Witnesses take stand in McAdam trial
The first witness in Elections Quebec’s case against Chelsea real estate developer Sean McAdam took the stand on May 16 — four years since the advertisement ran in the Low Down.
McAdam is accused of violating the Quebec Election Act when he paid for a 2017 Chelsea municipal election-related ad on page 6 of the Oct. 18, 2017 edition of this newspaper.
First up was the Low Down’s very own publisher and owner, Nikki Mantell, who said it all started with a phone call.
“I received a phone call from Mr. McAdam … inquiring about the possibility of putting in a full page ad that would be an open letter,” she said in court.
She said that McAdam paid $626.46 to run the open letter across a full page.
“I knew that it would be controversial,” Mantell said during cross-examination by McAdam’s attorney.
Elections Quebec lawyers argue that the letter was an undeclared election expense by a third party – only official agents can pay for publicity that supports or opposes candidates or political parties – but McAdam’s lawyers contend that the open letter doesn’t violate the Quebec election laws because it doesn’t identify any candidate or party by name.
The paid ad, titled “An open letter to all municipal candidates” stated that “at least one candidate running in almost every ward, as well as the mayoral race,” had “undeclared property-related interest in municipal land-use policy.” The letter gave examples of four unnamed candidates, asking them to declare any property-related conflicts of interest.
The ad stirred intense controversy throughout Chelsea during a tough and hard-fought election campaign that centred around the community trail project. Although names weren’t used in the advertisement – Chelsea, being the small town it is – some residents said they figured they knew who the open letter referred to.

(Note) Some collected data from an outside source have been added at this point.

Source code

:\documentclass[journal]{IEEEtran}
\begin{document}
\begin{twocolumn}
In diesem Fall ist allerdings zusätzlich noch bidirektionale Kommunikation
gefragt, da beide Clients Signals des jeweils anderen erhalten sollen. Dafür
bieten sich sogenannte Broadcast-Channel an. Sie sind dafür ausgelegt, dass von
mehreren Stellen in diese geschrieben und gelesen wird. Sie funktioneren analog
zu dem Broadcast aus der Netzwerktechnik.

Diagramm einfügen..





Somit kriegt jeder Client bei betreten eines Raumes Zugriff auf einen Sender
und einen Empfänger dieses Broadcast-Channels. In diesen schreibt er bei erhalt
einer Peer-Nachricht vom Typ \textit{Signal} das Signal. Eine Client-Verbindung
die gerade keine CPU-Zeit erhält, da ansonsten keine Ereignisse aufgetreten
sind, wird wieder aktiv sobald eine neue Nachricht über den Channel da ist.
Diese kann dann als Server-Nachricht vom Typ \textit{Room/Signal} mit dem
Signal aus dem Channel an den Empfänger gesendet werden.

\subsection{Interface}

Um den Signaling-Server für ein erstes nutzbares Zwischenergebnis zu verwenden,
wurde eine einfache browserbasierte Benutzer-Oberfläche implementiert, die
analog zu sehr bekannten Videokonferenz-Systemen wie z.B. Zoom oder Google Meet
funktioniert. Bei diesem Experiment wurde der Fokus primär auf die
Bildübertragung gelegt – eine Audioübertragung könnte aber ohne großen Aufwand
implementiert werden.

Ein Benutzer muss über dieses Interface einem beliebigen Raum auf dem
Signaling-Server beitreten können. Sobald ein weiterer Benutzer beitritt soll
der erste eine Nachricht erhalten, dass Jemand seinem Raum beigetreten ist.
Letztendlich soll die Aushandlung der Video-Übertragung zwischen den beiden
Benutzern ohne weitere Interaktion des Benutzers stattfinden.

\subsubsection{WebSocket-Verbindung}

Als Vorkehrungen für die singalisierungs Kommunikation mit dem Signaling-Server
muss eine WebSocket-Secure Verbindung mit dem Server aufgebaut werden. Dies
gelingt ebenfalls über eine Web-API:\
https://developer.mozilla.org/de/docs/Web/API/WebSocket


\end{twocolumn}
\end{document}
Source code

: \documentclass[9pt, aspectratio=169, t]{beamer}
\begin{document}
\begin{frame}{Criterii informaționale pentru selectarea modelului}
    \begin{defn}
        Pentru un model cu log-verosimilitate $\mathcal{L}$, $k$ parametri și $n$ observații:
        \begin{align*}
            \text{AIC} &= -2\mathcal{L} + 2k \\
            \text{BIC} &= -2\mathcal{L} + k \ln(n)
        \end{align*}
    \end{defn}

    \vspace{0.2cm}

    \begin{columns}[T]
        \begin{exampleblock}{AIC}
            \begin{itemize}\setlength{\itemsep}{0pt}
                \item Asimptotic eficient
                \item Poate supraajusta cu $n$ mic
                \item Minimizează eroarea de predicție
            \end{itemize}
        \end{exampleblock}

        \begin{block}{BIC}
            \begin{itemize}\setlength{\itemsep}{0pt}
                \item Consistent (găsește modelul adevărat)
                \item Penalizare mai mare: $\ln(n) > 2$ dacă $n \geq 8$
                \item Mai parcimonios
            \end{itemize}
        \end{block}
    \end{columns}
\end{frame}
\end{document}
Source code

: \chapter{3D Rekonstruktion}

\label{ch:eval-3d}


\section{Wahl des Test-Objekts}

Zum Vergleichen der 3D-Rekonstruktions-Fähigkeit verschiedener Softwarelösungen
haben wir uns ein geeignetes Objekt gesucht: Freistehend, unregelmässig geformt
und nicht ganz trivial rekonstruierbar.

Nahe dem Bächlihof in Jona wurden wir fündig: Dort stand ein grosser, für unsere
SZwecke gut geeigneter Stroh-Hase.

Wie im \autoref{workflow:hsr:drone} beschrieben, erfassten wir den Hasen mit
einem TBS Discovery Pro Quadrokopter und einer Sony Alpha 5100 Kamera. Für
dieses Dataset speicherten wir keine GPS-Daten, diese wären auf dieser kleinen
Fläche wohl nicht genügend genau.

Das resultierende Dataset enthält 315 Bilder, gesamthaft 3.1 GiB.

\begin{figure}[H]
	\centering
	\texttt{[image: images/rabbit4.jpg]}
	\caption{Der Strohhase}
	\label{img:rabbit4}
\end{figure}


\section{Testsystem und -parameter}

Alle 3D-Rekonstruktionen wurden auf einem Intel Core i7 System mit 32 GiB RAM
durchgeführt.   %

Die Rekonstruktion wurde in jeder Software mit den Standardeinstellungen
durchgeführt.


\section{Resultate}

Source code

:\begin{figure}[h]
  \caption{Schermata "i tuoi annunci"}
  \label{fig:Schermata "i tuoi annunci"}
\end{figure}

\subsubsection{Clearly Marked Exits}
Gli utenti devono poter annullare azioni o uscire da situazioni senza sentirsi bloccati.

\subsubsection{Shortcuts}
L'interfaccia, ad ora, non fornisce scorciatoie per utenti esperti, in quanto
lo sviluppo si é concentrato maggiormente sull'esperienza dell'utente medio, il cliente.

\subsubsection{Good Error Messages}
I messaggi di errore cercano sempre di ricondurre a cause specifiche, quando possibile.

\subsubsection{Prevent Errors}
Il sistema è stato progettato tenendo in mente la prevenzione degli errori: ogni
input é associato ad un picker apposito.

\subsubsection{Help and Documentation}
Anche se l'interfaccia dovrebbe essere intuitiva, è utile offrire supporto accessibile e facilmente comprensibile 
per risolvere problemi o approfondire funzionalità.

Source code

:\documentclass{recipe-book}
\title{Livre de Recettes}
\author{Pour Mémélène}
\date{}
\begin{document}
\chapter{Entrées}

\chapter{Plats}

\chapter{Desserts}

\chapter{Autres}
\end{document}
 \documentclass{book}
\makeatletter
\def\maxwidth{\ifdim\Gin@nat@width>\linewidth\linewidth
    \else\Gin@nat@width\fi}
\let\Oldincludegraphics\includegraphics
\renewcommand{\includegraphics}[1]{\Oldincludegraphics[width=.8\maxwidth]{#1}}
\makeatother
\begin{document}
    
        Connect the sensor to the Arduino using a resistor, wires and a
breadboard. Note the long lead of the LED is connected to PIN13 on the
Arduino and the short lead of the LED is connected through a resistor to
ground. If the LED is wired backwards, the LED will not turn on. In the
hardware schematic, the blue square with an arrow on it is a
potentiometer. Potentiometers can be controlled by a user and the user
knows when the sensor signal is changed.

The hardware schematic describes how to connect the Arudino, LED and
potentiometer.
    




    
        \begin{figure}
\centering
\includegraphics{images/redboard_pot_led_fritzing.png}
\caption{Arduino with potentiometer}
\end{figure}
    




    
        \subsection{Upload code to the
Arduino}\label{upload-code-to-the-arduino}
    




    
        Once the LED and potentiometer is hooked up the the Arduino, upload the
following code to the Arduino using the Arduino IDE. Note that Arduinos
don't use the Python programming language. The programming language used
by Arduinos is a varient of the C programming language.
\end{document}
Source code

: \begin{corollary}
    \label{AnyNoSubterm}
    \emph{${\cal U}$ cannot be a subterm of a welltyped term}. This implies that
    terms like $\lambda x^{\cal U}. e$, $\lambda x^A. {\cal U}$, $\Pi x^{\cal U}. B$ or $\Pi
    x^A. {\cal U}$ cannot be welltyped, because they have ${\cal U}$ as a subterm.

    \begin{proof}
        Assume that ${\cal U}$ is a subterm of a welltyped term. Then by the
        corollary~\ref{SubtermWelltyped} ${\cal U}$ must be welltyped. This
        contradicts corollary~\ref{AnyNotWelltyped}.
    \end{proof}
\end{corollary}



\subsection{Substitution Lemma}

“Although Mr. McAdam did not identify people by name, he provided enough information for voters to clearly understand that he was referring to me when he was referring to the second candidate,” wrote then-candidate and Chelsea resident Andrea Lockwood in a follow-up letter to the editor in the Oct. 25, 2017 edition of the Low Down. Hers ran alongside numerous other letters responding to McAdam’s ad.
“We had three pages of letters [in the next edition. McAdam’s letter] provoked discussion for sure,” Mantell said in court.
During cross examination, McAdam’s lawyer Michael Rankin asked Mantell if a central point of his client’s ad was to call for transparency in the election.
“That would be fair to say,” she responded.
Chelsea Ward 2 Coun. Dominic Labrie and 2017 mayoral candidate Tim Kehoe also took the stand on May 16.
“This ad jumped out to me,” Labrie said on the stand.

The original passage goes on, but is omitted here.